Highly reflexed Korean composite bow being strung freehand

The thumb draw is used due to pinching of the string. With such short bow lengths, pulling the string back to full draw creates an severe acute angle near the nock. This means using traditional methods like the three finger 2 under draw will not have a clean release and your hands will be pinched.

That's one of the characteristics/advantages to it but there are too many longer bows being shot with the thumb to say that's why they do it. [Ishi] shot with the thumb, the Japanese with their 7ft bows shoot with the thumb, Mongols/Manchus shoot a bow practically as long as the longbow with their thumb.

The issue with shelf side is the the thumb draw produces torque on the string causing arrows to want to rotate. This means if you draw with your right arm, the arrow will try to rotate counter-clockwise so you need to use the right side of the shelf.

Not true. Everything is quicker and more convenient if you put it on the right side but it isn't necessary.
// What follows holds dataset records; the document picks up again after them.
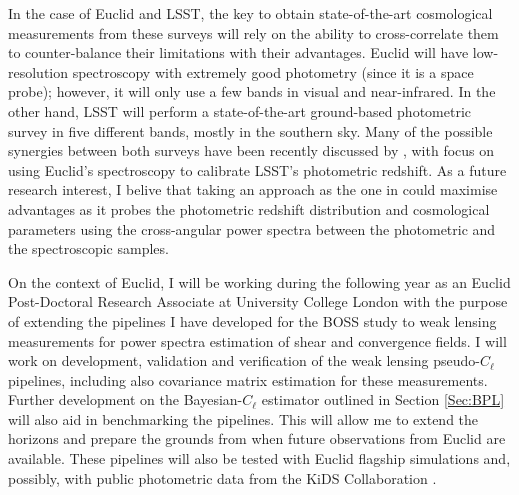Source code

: \qquad In the case of Euclid and LSST, the key to obtain state-of-the-art cosmological measurements from these surveys will rely on the ability to cross-correlate them to counter-balance their limitations with their advantages. Euclid will have low-resolution spectroscopy with extremely good photometry (since it is a space probe); however, it will only use a few bands in visual and near-infrared. In the other hand, LSST will perform a state-of-the-art ground-based photometric survey in five different bands, mostly in the southern sky. Many of the possible synergies between both surveys have been recently discussed by \cite{2017EuclidLSST}, with focus on using Euclid's spectroscopy to calibrate LSST's photometric redshift. As a future research interest, I belive that taking an approach as the one in \cite{2016McLeod} could maximise advantages as it probes the photometric redshift distribution and cosmological parameters using the cross-angular power spectra between the photometric and the spectroscopic samples. 

\qquad On the context of Euclid, I will be working during the following year as an Euclid Post-Doctoral Research Associate at University College London with the purpose of extending the pipelines I have developed for the BOSS study to weak lensing measurements for power spectra estimation of shear and convergence fields. I will work on development, validation and verification of the weak lensing pseudo-$C_{\ell}$ pipelines, including also covariance matrix estimation for these measurements. Further development on the Bayesian-$C_{\ell}$ estimator outlined in Section \ref{Sec:BPL} will also aid in benchmarking the pipelines. This will allow me to extend the horizons and prepare the grounds from when future observations from Euclid are available. These pipelines will also be tested with Euclid flagship simulations and, possibly, with public photometric data from the KiDS Collaboration \citep{2017KiDS-DR3}.

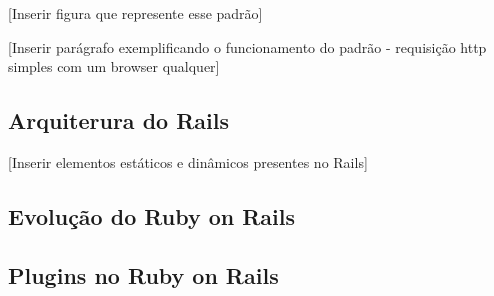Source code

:[Inserir figura que represente esse padrão]

[Inserir parágrafo exemplificando o funcionamento do padrão - requisição http simples com um browser qualquer]


\subsection{Arquiterura do Rails}

[Inserir elementos estáticos e dinâmicos presentes no Rails]


\subsection{Evolução do Ruby on Rails}



\subsection{Plugins no Ruby on Rails}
There is practically no torque on the string, what archers are doing is putting torque on the arrow directly with their index finger.

A lot of Mongols shoot thumb ring with arrow on the inside of the bow. They do this because they want to aim by gap shooting. Paradox is inverted but they just need to spine their arrows a bit differently and they're fine. Their arrows aren't falling off their bows.

A correction to the op is that inertia not momentum is what he's trying to explain. Both are based on mass, but momentum is proportional to velocity. This is true from the Newtonian perspective mind you.

I don't know what you're trying to correct.. Momentum is what determines how far a bow would twist before stopping. Mass affects how much the bow gets decelerated by friction between the hand and bow and the velocity is how much speed the bow has to lose before coming to a stop. Technically angular momentum, torques and angular velocity but whatever.